Gli anni scorsi per il 2 novembre andavamo sempre nel paesino dove sono nati i miei genitori, spostatisi fin da piccoli a Milano, per andare al cimitero. C’era ancora una vecchia zia che però quest’anno se ne è andata e quindi ci chiediamo se fare ugualmente il viaggio con i nostri figli, di 8 e 10 anni, per i quali quei giorni rappresentano solo le feste di Halloween… Ma io, forse perché mi ricordo ancora quando da piccolo visitavo le tombe dei parenti e ascoltavo le storie di mia nonna, sento un richiamo a fare lo stesso e a continuare questa tradizione… Devo dire che non saprei ripetere i tanti episodi della storia familiare, che comunque quando sei un bambino non registri. Però non provo tristezza, piuttosto un sentimento che so solo definire caldo.

LUIGI


Caro Luigi, direi che ti rispondi da solo evocando sensazioni che ben conosco. So bene che da bambini di solito non si è interessati ai racconti dei vecchi di famiglia sugli “antichi” di famiglia, anche se molto conta la passione e la voce del narratore. Purtroppo, crescendo e invecchiando a nostra volta, si rimpiange di non poter ricordare storie e particolari che arricchiscono l’albero genealogico delle vicende familiari. Però, come dici tu, rimane quel senso di appartenenza ricamato dalle parole, ma anche dai gesti ripetitivi, la scelta dei fiori, la lucidatura di una vecchia foto, la lettura di date lontane, magari accompagnate dal sorriso di un incontro con una persona anziana che ti rivela qualcosa di curioso su un tuo avo.

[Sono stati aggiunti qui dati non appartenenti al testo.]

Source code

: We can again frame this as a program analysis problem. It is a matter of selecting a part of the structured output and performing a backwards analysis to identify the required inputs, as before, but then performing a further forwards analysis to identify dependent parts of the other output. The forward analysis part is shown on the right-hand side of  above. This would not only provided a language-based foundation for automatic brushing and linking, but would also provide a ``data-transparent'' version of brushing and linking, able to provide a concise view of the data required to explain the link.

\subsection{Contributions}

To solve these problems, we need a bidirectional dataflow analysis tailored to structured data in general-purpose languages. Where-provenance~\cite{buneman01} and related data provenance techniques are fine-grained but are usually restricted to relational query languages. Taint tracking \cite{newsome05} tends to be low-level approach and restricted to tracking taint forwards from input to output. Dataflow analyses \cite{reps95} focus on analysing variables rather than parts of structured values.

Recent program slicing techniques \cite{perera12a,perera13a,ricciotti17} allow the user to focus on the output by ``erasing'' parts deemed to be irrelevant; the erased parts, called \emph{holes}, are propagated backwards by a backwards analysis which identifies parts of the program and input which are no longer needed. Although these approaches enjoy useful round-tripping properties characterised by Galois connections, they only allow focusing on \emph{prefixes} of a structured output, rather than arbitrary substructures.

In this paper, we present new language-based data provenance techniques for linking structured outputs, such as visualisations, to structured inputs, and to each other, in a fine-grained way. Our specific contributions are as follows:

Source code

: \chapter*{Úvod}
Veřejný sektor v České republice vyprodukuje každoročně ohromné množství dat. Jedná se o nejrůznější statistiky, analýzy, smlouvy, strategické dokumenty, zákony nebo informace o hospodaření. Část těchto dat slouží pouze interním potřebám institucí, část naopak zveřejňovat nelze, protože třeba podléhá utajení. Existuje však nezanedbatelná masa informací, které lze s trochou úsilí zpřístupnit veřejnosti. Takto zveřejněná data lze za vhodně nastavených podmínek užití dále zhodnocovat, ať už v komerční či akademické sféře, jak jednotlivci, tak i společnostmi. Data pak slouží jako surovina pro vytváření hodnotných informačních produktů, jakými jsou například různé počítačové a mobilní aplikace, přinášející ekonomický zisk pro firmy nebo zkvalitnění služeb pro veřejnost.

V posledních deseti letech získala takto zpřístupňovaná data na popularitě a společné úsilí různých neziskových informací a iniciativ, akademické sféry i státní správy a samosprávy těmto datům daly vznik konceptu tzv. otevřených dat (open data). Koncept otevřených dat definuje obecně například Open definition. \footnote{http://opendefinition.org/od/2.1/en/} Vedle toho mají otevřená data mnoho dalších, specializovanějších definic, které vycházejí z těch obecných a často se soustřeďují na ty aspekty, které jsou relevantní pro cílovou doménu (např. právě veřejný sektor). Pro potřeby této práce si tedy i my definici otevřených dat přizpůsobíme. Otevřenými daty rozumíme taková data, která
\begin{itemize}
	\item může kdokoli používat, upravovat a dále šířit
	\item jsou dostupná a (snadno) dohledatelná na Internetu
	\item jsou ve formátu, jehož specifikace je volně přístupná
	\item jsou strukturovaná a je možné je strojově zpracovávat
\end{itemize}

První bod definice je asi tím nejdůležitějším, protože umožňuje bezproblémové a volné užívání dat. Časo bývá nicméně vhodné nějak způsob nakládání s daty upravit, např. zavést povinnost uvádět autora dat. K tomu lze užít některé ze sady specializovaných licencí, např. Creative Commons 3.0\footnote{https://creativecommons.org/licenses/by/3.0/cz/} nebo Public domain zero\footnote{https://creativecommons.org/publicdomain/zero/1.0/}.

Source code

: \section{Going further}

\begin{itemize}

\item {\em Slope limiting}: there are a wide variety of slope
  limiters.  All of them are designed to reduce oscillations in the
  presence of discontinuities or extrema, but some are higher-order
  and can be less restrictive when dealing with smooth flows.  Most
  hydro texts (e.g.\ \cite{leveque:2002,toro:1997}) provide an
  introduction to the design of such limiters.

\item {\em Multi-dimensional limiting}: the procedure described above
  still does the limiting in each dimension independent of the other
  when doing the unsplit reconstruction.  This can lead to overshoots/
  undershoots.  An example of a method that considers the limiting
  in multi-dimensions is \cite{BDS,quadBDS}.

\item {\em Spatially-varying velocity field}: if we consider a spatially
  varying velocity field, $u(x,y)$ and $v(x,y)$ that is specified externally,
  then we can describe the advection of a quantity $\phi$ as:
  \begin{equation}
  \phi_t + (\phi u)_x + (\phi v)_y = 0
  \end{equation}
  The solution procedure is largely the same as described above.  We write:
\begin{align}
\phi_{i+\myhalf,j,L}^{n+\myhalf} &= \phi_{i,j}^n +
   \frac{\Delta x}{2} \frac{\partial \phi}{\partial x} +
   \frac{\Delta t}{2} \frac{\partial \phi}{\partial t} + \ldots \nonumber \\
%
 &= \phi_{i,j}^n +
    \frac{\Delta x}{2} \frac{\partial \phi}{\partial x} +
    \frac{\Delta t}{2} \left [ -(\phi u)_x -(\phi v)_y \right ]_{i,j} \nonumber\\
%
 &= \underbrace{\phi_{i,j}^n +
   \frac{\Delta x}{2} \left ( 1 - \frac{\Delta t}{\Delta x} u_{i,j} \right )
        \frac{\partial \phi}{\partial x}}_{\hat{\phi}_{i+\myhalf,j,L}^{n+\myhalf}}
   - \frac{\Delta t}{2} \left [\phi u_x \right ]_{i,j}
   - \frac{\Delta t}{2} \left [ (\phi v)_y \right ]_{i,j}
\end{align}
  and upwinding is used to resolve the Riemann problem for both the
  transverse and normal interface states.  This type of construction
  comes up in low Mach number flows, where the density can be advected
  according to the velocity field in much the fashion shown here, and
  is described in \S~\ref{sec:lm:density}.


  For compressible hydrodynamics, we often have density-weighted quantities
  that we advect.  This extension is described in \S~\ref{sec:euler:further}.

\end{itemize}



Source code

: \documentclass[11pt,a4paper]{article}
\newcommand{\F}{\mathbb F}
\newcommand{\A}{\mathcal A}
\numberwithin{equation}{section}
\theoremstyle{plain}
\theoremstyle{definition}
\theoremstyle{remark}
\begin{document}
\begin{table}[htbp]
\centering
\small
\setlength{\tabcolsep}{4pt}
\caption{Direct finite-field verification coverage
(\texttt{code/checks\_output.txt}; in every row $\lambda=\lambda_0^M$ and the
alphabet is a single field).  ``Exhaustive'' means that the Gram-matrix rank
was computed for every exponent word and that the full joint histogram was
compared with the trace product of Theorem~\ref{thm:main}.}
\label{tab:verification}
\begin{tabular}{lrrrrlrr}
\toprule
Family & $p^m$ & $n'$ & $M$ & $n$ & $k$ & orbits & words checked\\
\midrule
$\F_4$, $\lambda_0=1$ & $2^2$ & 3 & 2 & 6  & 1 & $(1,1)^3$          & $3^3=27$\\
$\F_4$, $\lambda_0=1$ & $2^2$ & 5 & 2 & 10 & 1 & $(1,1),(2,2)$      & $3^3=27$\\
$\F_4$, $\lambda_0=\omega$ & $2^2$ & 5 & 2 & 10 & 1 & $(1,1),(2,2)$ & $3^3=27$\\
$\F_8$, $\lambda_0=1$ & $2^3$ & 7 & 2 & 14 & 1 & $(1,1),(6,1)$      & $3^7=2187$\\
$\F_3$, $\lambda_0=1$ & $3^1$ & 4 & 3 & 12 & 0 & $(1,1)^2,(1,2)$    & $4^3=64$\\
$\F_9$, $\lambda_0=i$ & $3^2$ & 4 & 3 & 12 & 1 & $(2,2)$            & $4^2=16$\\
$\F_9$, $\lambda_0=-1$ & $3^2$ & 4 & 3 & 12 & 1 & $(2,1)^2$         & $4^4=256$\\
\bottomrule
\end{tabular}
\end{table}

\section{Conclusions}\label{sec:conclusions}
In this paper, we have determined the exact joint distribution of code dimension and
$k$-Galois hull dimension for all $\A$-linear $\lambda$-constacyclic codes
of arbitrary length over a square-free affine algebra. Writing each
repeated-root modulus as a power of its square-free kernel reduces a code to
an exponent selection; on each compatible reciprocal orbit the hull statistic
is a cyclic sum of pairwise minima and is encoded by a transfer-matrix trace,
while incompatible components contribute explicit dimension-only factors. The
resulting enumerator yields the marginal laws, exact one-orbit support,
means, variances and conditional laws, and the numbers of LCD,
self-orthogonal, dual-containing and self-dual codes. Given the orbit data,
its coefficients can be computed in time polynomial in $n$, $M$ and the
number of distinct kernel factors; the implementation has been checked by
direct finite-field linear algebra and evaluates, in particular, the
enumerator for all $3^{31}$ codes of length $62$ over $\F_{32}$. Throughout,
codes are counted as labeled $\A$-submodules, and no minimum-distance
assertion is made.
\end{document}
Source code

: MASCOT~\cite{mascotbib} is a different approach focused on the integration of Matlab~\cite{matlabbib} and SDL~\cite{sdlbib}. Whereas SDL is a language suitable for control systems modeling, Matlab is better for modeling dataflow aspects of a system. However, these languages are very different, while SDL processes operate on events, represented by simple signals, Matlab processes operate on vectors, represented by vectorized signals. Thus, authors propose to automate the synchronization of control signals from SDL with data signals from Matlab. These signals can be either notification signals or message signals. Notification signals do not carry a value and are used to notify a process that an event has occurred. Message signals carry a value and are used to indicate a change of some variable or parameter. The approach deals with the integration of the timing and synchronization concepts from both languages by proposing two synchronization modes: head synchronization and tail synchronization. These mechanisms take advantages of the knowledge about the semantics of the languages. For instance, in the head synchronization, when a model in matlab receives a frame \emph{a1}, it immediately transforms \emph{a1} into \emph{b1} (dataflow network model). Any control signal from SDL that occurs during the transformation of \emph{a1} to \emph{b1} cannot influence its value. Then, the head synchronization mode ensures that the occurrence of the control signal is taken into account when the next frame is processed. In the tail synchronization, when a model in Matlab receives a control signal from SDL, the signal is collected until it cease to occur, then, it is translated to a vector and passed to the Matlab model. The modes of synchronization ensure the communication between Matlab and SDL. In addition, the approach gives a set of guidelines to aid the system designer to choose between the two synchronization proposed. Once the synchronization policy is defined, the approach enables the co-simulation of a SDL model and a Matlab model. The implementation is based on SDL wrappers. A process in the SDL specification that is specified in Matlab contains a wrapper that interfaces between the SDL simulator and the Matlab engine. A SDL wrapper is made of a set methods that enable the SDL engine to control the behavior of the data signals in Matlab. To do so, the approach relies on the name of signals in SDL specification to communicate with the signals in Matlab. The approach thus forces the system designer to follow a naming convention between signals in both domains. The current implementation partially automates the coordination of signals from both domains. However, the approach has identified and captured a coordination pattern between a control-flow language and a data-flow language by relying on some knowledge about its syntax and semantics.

Come l’arcigno signore con i baffoni nella foto in bianco e nero che si rivela il giovane scavezzacollo di un tempo uso a mille pazzie… Non credo si debba evitare ai più giovani un pensiero sulla morte vera (che nulla ha a che fare con gli scheletri finti e i fantasmi dei loro giochi) che evoca sempre la vita vera, da ricordare e continuare.